[Start of section]
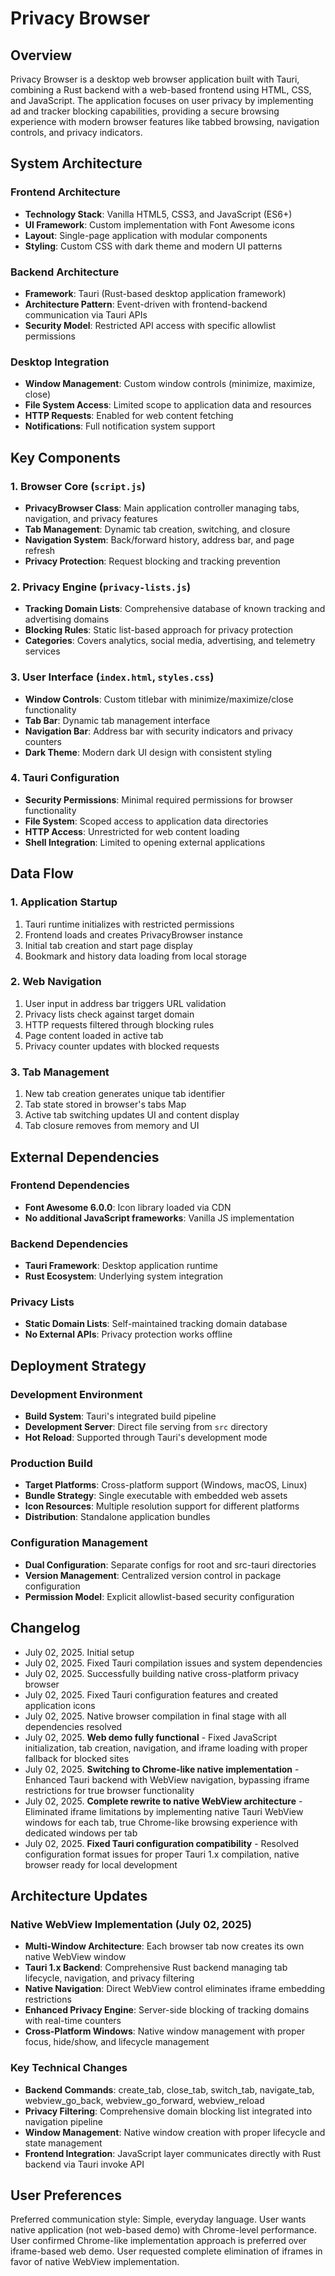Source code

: # Privacy Browser

## Overview

Privacy Browser is a desktop web browser application built with Tauri, combining a Rust backend with a web-based frontend using HTML, CSS, and JavaScript. The application focuses on user privacy by implementing ad and tracker blocking capabilities, providing a secure browsing experience with modern browser features like tabbed browsing, navigation controls, and privacy indicators.

## System Architecture

### Frontend Architecture
- **Technology Stack**: Vanilla HTML5, CSS3, and JavaScript (ES6+)
- **UI Framework**: Custom implementation with Font Awesome icons
- **Layout**: Single-page application with modular components
- **Styling**: Custom CSS with dark theme and modern UI patterns

### Backend Architecture
- **Framework**: Tauri (Rust-based desktop application framework)
- **Architecture Pattern**: Event-driven with frontend-backend communication via Tauri APIs
- **Security Model**: Restricted API access with specific allowlist permissions

### Desktop Integration
- **Window Management**: Custom window controls (minimize, maximize, close)
- **File System Access**: Limited scope to application data and resources
- **HTTP Requests**: Enabled for web content fetching
- **Notifications**: Full notification system support

## Key Components

### 1. Browser Core (`script.js`)
- **PrivacyBrowser Class**: Main application controller managing tabs, navigation, and privacy features
- **Tab Management**: Dynamic tab creation, switching, and closure
- **Navigation System**: Back/forward history, address bar, and page refresh
- **Privacy Protection**: Request blocking and tracking prevention

### 2. Privacy Engine (`privacy-lists.js`)
- **Tracking Domain Lists**: Comprehensive database of known tracking and advertising domains
- **Blocking Rules**: Static list-based approach for privacy protection
- **Categories**: Covers analytics, social media, advertising, and telemetry services

### 3. User Interface (`index.html`, `styles.css`)
- **Window Controls**: Custom titlebar with minimize/maximize/close functionality
- **Tab Bar**: Dynamic tab management interface
- **Navigation Bar**: Address bar with security indicators and privacy counters
- **Dark Theme**: Modern dark UI design with consistent styling

### 4. Tauri Configuration
- **Security Permissions**: Minimal required permissions for browser functionality
- **File System**: Scoped access to application data directories
- **HTTP Access**: Unrestricted for web content loading
- **Shell Integration**: Limited to opening external applications

## Data Flow

### 1. Application Startup
1. Tauri runtime initializes with restricted permissions
2. Frontend loads and creates PrivacyBrowser instance
3. Initial tab creation and start page display
4. Bookmark and history data loading from local storage

### 2. Web Navigation
1. User input in address bar triggers URL validation
2. Privacy lists check against target domain
3. HTTP requests filtered through blocking rules
4. Page content loaded in active tab
5. Privacy counter updates with blocked requests

### 3. Tab Management
1. New tab creation generates unique tab identifier
2. Tab state stored in browser's tabs Map
3. Active tab switching updates UI and content display
4. Tab closure removes from memory and UI

## External Dependencies

### Frontend Dependencies
- **Font Awesome 6.0.0**: Icon library loaded via CDN
- **No additional JavaScript frameworks**: Vanilla JS implementation

### Backend Dependencies
- **Tauri Framework**: Desktop application runtime
- **Rust Ecosystem**: Underlying system integration

### Privacy Lists
- **Static Domain Lists**: Self-maintained tracking domain database
- **No External APIs**: Privacy protection works offline

## Deployment Strategy

### Development Environment
- **Build System**: Tauri's integrated build pipeline
- **Development Server**: Direct file serving from `src` directory
- **Hot Reload**: Supported through Tauri's development mode

### Production Build
- **Target Platforms**: Cross-platform support (Windows, macOS, Linux)
- **Bundle Strategy**: Single executable with embedded web assets
- **Icon Resources**: Multiple resolution support for different platforms
- **Distribution**: Standalone application bundles

### Configuration Management
- **Dual Configuration**: Separate configs for root and src-tauri directories
- **Version Management**: Centralized version control in package configuration
- **Permission Model**: Explicit allowlist-based security configuration

## Changelog
- July 02, 2025. Initial setup
- July 02, 2025. Fixed Tauri compilation issues and system dependencies
- July 02, 2025. Successfully building native cross-platform privacy browser
- July 02, 2025. Fixed Tauri configuration features and created application icons
- July 02, 2025. Native browser compilation in final stage with all dependencies resolved
- July 02, 2025. **Web demo fully functional** - Fixed JavaScript initialization, tab creation, navigation, and iframe loading with proper fallback for blocked sites
- July 02, 2025. **Switching to Chrome-like native implementation** - Enhanced Tauri backend with WebView navigation, bypassing iframe restrictions for true browser functionality
- July 02, 2025. **Complete rewrite to native WebView architecture** - Eliminated iframe limitations by implementing native Tauri WebView windows for each tab, true Chrome-like browsing experience with dedicated windows per tab
- July 02, 2025. **Fixed Tauri configuration compatibility** - Resolved configuration format issues for proper Tauri 1.x compilation, native browser ready for local development

## Architecture Updates

### Native WebView Implementation (July 02, 2025)
- **Multi-Window Architecture**: Each browser tab now creates its own native WebView window
- **Tauri 1.x Backend**: Comprehensive Rust backend managing tab lifecycle, navigation, and privacy filtering  
- **Native Navigation**: Direct WebView control eliminates iframe embedding restrictions
- **Enhanced Privacy Engine**: Server-side blocking of tracking domains with real-time counters
- **Cross-Platform Windows**: Native window management with proper focus, hide/show, and lifecycle management

### Key Technical Changes
- **Backend Commands**: create_tab, close_tab, switch_tab, navigate_tab, webview_go_back, webview_go_forward, webview_reload
- **Privacy Filtering**: Comprehensive domain blocking list integrated into navigation pipeline
- **Window Management**: Native window creation with proper lifecycle and state management
- **Frontend Integration**: JavaScript layer communicates directly with Rust backend via Tauri invoke API

## User Preferences

Preferred communication style: Simple, everyday language.
User wants native application (not web-based demo) with Chrome-level performance.
User confirmed Chrome-like implementation approach is preferred over iframe-based web demo.
User requested complete elimination of iframes in favor of native WebView implementation.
[End of section]
#### INSTRUCTIONS TO FOLLOW:
The answer is the whole listing retyped exactly, with pictures omitted.

#### ANSWER TO THE PROBLEM:
Source code

: # Privacy Browser

## Overview

Privacy Browser is a desktop web browser application built with Tauri, combining a Rust backend with a web-based frontend using HTML, CSS, and JavaScript. The application focuses on user privacy by implementing ad and tracker blocking capabilities, providing a secure browsing experience with modern browser features like tabbed browsing, navigation controls, and privacy indicators.

## System Architecture

### Frontend Architecture
- **Technology Stack**: Vanilla HTML5, CSS3, and JavaScript (ES6+)
- **UI Framework**: Custom implementation with Font Awesome icons
- **Layout**: Single-page application with modular components
- **Styling**: Custom CSS with dark theme and modern UI patterns

### Backend Architecture
- **Framework**: Tauri (Rust-based desktop application framework)
- **Architecture Pattern**: Event-driven with frontend-backend communication via Tauri APIs
- **Security Model**: Restricted API access with specific allowlist permissions

### Desktop Integration
- **Window Management**: Custom window controls (minimize, maximize, close)
- **File System Access**: Limited scope to application data and resources
- **HTTP Requests**: Enabled for web content fetching
- **Notifications**: Full notification system support

## Key Components

### 1. Browser Core (`script.js`)
- **PrivacyBrowser Class**: Main application controller managing tabs, navigation, and privacy features
- **Tab Management**: Dynamic tab creation, switching, and closure
- **Navigation System**: Back/forward history, address bar, and page refresh
- **Privacy Protection**: Request blocking and tracking prevention

### 2. Privacy Engine (`privacy-lists.js`)
- **Tracking Domain Lists**: Comprehensive database of known tracking and advertising domains
- **Blocking Rules**: Static list-based approach for privacy protection
- **Categories**: Covers analytics, social media, advertising, and telemetry services

### 3. User Interface (`index.html`, `styles.css`)
- **Window Controls**: Custom titlebar with minimize/maximize/close functionality
- **Tab Bar**: Dynamic tab management interface
- **Navigation Bar**: Address bar with security indicators and privacy counters
- **Dark Theme**: Modern dark UI design with consistent styling

### 4. Tauri Configuration
- **Security Permissions**: Minimal required permissions for browser functionality
- **File System**: Scoped access to application data directories
- **HTTP Access**: Unrestricted for web content loading
- **Shell Integration**: Limited to opening external applications

## Data Flow

### 1. Application Startup
1. Tauri runtime initializes with restricted permissions
2. Frontend loads and creates PrivacyBrowser instance
3. Initial tab creation and start page display
4. Bookmark and history data loading from local storage

### 2. Web Navigation
1. User input in address bar triggers URL validation
2. Privacy lists check against target domain
3. HTTP requests filtered through blocking rules
4. Page content loaded in active tab
5. Privacy counter updates with blocked requests

### 3. Tab Management
1. New tab creation generates unique tab identifier
2. Tab state stored in browser's tabs Map
3. Active tab switching updates UI and content display
4. Tab closure removes from memory and UI

## External Dependencies

### Frontend Dependencies
- **Font Awesome 6.0.0**: Icon library loaded via CDN
- **No additional JavaScript frameworks**: Vanilla JS implementation

### Backend Dependencies
- **Tauri Framework**: Desktop application runtime
- **Rust Ecosystem**: Underlying system integration

### Privacy Lists
- **Static Domain Lists**: Self-maintained tracking domain database
- **No External APIs**: Privacy protection works offline

## Deployment Strategy

### Development Environment
- **Build System**: Tauri's integrated build pipeline
- **Development Server**: Direct file serving from `src` directory
- **Hot Reload**: Supported through Tauri's development mode

### Production Build
- **Target Platforms**: Cross-platform support (Windows, macOS, Linux)
- **Bundle Strategy**: Single executable with embedded web assets
- **Icon Resources**: Multiple resolution support for different platforms
- **Distribution**: Standalone application bundles

### Configuration Management
- **Dual Configuration**: Separate configs for root and src-tauri directories
- **Version Management**: Centralized version control in package configuration
- **Permission Model**: Explicit allowlist-based security configuration

## Changelog
- July 02, 2025. Initial setup
- July 02, 2025. Fixed Tauri compilation issues and system dependencies
- July 02, 2025. Successfully building native cross-platform privacy browser
- July 02, 2025. Fixed Tauri configuration features and created application icons
- July 02, 2025. Native browser compilation in final stage with all dependencies resolved
- July 02, 2025. **Web demo fully functional** - Fixed JavaScript initialization, tab creation, navigation, and iframe loading with proper fallback for blocked sites
- July 02, 2025. **Switching to Chrome-like native implementation** - Enhanced Tauri backend with WebView navigation, bypassing iframe restrictions for true browser functionality
- July 02, 2025. **Complete rewrite to native WebView architecture** - Eliminated iframe limitations by implementing native Tauri WebView windows for each tab, true Chrome-like browsing experience with dedicated windows per tab
- July 02, 2025. **Fixed Tauri configuration compatibility** - Resolved configuration format issues for proper Tauri 1.x compilation, native browser ready for local development

## Architecture Updates

### Native WebView Implementation (July 02, 2025)
- **Multi-Window Architecture**: Each browser tab now creates its own native WebView window
- **Tauri 1.x Backend**: Comprehensive Rust backend managing tab lifecycle, navigation, and privacy filtering  
- **Native Navigation**: Direct WebView control eliminates iframe embedding restrictions
- **Enhanced Privacy Engine**: Server-side blocking of tracking domains with real-time counters
- **Cross-Platform Windows**: Native window management with proper focus, hide/show, and lifecycle management

### Key Technical Changes
- **Backend Commands**: create_tab, close_tab, switch_tab, navigate_tab, webview_go_back, webview_go_forward, webview_reload
- **Privacy Filtering**: Comprehensive domain blocking list integrated into navigation pipeline
- **Window Management**: Native window creation with proper lifecycle and state management
- **Frontend Integration**: JavaScript layer communicates directly with Rust backend via Tauri invoke API

## User Preferences

Preferred communication style: Simple, everyday language.
User wants native application (not web-based demo) with Chrome-level performance.
User confirmed Chrome-like implementation approach is preferred over iframe-based web demo.
User requested complete elimination of iframes in favor of native WebView implementation.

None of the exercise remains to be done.